The parties to this action may object to and seek review of this Report and Recommendation, but are required to file any objections within 14 days of service, as provided for in Federal Rule of Civil Procedure 72(b)(2) and Local Rule 72.1(d). Failure to file specific objections constitutes a waiver of any further right of appeal. Thomas v. Arn, 474 U.S. 140 (1985); Howard v. Sec'y of Health and Hum. Servs., 932 F.2d 505 (6th Cir. 1981). Filing objections that raise some issues but fail to raise others with specificity will not preserve all the objections a party might have to this Report and Recommendation. Willis v. Sec'y of Health and Hum. Servs., 931 F.2d 390, 401 (6th Cir. 1991); Smith v. Detroit Fed'n of Tchrs. Local 231, 829 F.2d 1370, 1373 (6th Cir. 1987). Pursuant to Local Rule 72.1(d)(2), any objections must be served on this Magistrate Judge.

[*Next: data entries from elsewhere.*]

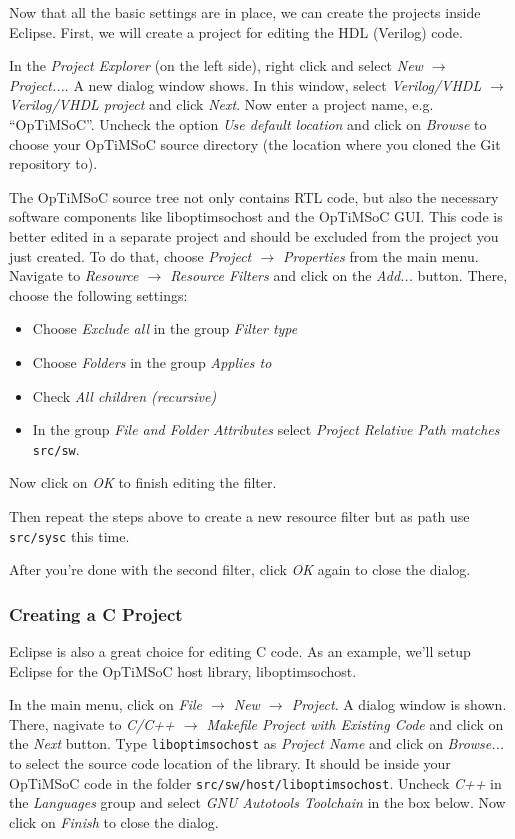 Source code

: Now that all the basic settings are in place, we can create the projects inside
Eclipse. First, we will create a project for editing the HDL (Verilog) code.

In the \emph{Project Explorer} (on the left side), right click and select
\emph{New $\rightarrow$ Project...}. A new dialog window shows. In this window,
select \emph{Verilog/VHDL $\rightarrow$ Verilog/VHDL project} and click
\emph{Next}. Now enter a project name, e.g. ``OpTiMSoC''. Uncheck the option
\emph{Use default location} and click on \emph{Browse} to choose your OpTiMSoC
source directory (the location where you cloned the Git repository to).

The OpTiMSoC source tree not only contains RTL code, but also the necessary
software components like liboptimsochost and the OpTiMSoC GUI. This code is
better edited in a separate project and should be excluded from the project you
just created. To do that, choose \emph{Project $\rightarrow$
Properties} from the main menu. Navigate to \emph{Resource $\rightarrow$
Resource Filters} and click on the \emph{Add...} button. There, choose the
following settings:
\begin{itemize}
 \item Choose \emph{Exclude all} in the group \emph{Filter type}
 \item Choose \emph{Folders} in the group \emph{Applies to}
 \item Check \emph{All children (recursive)}
 \item In the group \emph{File and Folder Attributes} select
\emph{Project Relative Path} \emph{matches} \verb|src/sw|.
\end{itemize}
Now click on \emph{OK} to finish editing the filter.

Then repeat the steps above to create a new resource filter but as path
use \verb|src/sysc| this time.

After you're done with the second filter, click \emph{OK} again to
close the dialog.

\subsubsection{Creating a C Project}

Eclipse is also a great choice for editing C code. As an example, we'll setup
Eclipse for the OpTiMSoC host library, liboptimsochost.

In the main menu, click on \emph{File $\rightarrow$ New $\rightarrow$ Project}.
A dialog window is shown. There, nagivate to \emph{C/C++ $\rightarrow$ Makefile
Project with Existing Code} and click on the \emph{Next} button. Type
\verb|liboptimsochost| as \emph{Project Name} and click on \emph{Browse...} to
select the source code location of the library. It should be inside your
OpTiMSoC code in the folder \verb|src/sw/host/liboptimsochost|. Uncheck
\emph{C++} in the \emph{Languages} group and select \emph{GNU Autotools
Toolchain} in the box below. Now click on \emph{Finish} to close the dialog.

Any objections must be labeled as “Objection No. 1,” “Objection No. 2,” etc. Any objection must recite precisely the provision of this Report and Recommendation to which it pertains. Not later than 14 days after service of an objection, the opposing party may file a concise response proportionate to the objections in length and complexity. Fed.R.Civ.P. 72(b)(2), Local Rule 72.1(d). The response must specifically address each issue raised in the objections, in the same order, and labeled as “Response to Objection No. 1,” “Response to Objection No. 2,” etc. If the Court determines that any objections are without merit, it may rule without awaiting the response.